少年は、自分で決めた道だからと、正しい選択をしたのだからと言うけれど、青年にはそれを受け容れることは出来なかった。自分の勝手な価値観なのだと、分かっていても。


もう、取り戻せないのだけれど。




少年は少しずつ語り始めた。数年の間の胸中を。
「俺は、いつだって、何も感じないように、もう、いちいち悩んだり苦しんだりしたくなくて、」
「でも、いつまでたっても、完全にそうはなれなくて、どうしても、ここに慣れなくて、」
「だけど、ここに居るしかなくて、どうしたらいいのか、分からなくなって、」
「・・・俺の方が、変なのか、おかしいのか・・・分からない、」


少年はあの時の、純粋で、とても優しい少年と何も変わってはいなく、それが一層、悲痛だった。
かつての彼がアムドライバーに抱いた理想とその現状の落差に、折り合いがつけきれず、その大きな矛盾に苦しめられながらしか生きることができなかった。―――それは、これからも、抱えていかなくてはならない。決して、いつまでも、軽くはならず。

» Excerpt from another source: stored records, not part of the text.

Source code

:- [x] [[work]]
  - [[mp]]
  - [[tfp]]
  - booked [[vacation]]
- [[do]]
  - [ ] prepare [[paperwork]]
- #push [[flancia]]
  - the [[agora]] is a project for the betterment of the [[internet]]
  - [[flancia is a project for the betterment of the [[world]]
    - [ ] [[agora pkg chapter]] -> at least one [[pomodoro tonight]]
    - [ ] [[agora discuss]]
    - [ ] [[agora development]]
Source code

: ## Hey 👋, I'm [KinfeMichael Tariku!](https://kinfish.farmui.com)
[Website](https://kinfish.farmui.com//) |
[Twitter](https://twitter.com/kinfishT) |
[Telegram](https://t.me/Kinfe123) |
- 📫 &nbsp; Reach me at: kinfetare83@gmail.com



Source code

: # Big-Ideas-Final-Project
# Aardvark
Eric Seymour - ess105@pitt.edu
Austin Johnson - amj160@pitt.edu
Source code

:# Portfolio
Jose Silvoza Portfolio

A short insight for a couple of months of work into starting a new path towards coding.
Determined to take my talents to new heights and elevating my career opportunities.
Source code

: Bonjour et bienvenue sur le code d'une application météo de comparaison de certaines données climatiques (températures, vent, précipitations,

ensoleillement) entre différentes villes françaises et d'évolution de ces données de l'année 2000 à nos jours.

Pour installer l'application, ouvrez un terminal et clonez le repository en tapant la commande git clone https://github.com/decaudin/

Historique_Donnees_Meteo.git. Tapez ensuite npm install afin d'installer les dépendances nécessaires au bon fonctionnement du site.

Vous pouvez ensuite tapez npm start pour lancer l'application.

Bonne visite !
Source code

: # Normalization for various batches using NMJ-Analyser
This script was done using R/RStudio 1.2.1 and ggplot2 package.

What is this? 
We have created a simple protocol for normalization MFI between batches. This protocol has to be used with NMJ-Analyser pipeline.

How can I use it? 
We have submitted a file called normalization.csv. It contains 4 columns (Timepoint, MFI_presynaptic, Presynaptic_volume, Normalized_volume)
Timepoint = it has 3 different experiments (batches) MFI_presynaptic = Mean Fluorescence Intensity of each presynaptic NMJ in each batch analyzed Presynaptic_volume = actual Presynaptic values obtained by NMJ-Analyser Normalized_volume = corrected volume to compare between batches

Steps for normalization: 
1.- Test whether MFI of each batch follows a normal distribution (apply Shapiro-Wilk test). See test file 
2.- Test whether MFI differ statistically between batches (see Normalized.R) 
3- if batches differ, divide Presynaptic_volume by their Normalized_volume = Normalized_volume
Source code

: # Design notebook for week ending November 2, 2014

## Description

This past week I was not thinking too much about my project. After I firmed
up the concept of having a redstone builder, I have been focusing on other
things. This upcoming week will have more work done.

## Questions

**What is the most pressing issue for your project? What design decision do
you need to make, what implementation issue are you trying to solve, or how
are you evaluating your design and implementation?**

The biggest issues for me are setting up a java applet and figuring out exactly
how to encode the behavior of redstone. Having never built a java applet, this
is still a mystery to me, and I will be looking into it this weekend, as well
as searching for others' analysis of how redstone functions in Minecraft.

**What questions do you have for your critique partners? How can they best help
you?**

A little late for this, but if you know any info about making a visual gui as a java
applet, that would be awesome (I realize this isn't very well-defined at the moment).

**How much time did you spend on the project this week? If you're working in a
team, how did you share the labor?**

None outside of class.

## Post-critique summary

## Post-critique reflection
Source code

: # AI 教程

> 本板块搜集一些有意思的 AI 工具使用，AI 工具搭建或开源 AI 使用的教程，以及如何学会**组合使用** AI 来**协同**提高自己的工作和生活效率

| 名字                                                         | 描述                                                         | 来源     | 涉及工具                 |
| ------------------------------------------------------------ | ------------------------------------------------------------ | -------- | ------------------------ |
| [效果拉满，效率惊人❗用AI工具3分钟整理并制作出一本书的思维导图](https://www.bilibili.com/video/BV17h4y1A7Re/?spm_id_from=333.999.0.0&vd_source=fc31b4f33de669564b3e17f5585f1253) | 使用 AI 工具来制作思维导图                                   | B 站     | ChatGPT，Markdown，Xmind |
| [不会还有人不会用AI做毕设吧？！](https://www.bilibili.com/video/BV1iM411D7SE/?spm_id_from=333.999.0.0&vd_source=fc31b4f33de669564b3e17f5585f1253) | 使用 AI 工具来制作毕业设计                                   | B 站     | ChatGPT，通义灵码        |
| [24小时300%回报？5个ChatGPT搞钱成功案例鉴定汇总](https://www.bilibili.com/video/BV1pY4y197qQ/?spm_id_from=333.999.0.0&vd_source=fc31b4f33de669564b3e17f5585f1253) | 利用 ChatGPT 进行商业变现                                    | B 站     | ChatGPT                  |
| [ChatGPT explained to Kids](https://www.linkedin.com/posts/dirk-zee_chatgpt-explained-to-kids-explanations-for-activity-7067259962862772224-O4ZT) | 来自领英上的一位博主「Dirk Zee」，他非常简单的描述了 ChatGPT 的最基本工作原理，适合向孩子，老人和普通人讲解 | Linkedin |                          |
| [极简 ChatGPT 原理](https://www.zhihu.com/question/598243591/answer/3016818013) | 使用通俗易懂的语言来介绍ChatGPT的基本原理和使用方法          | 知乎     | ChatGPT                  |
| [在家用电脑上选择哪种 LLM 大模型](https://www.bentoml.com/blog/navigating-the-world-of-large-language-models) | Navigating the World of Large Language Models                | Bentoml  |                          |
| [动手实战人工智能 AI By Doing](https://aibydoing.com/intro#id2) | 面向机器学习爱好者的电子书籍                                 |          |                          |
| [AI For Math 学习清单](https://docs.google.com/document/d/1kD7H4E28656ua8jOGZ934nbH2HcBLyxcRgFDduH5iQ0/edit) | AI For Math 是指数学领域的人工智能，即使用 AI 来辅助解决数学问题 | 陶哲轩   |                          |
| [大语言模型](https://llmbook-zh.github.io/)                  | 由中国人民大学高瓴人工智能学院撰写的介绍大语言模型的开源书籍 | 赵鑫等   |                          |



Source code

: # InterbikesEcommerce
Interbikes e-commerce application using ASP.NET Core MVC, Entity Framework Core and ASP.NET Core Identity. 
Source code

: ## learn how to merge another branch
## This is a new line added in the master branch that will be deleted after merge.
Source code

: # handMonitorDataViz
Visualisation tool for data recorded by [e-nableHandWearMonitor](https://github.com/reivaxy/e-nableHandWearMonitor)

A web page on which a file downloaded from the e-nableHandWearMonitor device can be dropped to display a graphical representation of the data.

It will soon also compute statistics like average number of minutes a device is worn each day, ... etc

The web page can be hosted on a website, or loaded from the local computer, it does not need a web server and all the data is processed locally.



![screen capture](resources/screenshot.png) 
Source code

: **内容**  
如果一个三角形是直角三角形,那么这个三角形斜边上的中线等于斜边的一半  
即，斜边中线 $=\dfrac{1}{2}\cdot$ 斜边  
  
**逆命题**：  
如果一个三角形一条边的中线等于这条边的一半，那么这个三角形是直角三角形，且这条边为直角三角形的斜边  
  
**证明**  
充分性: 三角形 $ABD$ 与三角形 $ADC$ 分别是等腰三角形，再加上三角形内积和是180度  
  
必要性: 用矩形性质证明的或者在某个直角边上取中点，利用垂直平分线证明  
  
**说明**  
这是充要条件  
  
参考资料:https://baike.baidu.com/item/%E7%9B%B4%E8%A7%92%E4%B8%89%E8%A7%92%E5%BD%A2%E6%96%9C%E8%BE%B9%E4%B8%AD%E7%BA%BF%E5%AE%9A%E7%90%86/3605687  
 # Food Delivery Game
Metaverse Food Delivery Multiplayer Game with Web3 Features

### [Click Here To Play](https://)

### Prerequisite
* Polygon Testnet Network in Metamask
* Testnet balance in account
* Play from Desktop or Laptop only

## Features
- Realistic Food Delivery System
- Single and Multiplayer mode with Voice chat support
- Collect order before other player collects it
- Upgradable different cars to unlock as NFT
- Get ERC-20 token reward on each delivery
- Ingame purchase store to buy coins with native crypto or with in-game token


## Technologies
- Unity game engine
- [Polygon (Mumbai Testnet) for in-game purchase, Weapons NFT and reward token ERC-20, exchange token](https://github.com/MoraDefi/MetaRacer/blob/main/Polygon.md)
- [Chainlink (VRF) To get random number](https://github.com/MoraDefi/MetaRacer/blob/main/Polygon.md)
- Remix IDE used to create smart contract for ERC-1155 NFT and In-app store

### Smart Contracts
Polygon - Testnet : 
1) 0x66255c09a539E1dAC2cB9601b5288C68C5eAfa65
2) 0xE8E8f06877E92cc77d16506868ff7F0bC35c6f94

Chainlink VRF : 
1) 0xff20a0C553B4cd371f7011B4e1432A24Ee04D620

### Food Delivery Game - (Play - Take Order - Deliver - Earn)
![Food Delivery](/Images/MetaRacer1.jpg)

青年は常にアムドライバーとして、ローディーである少年と共に行動した。確実に、少しずつ、内包する矛盾に引き裂かれていく彼を目の前にして、それでも、どうすることも出来なかった。その心が、読み取れない。その心を、捉えておけない。
全て壊れてしまうこともできず、ただ、歪んだ世界で歪んでしまった彼を、歪んだ方法でしか、繋ぎ止めることができずに。見ているのが辛くて、守るようにしたところで、それは自分の身勝手な行いに過ぎない。自分もまた、彼を苦しめる要因の、アムドライバーの一人であることに変わりはなくて。
今更、何もかも、遅すぎた。




いつでも楽しそうに、嬉しそうに、笑顔を絶やさない。少年は無理をしてそれを演じているようなのではなく、「自然に」「常に」そうだった。だからこそ、傷は底知れなかった。本心が読み取れないでいるうちに、どこかへ遠く離れて、戻らなくなるのではないかと思わせた。


少しばかりクレイジーで、一方驚くほど鋭い、青年のチームメイトは一言、こうコメントした。

「死んでいるみたいだ」

それが、少年が環境に適応して「生きる」ための唯一の手段だった。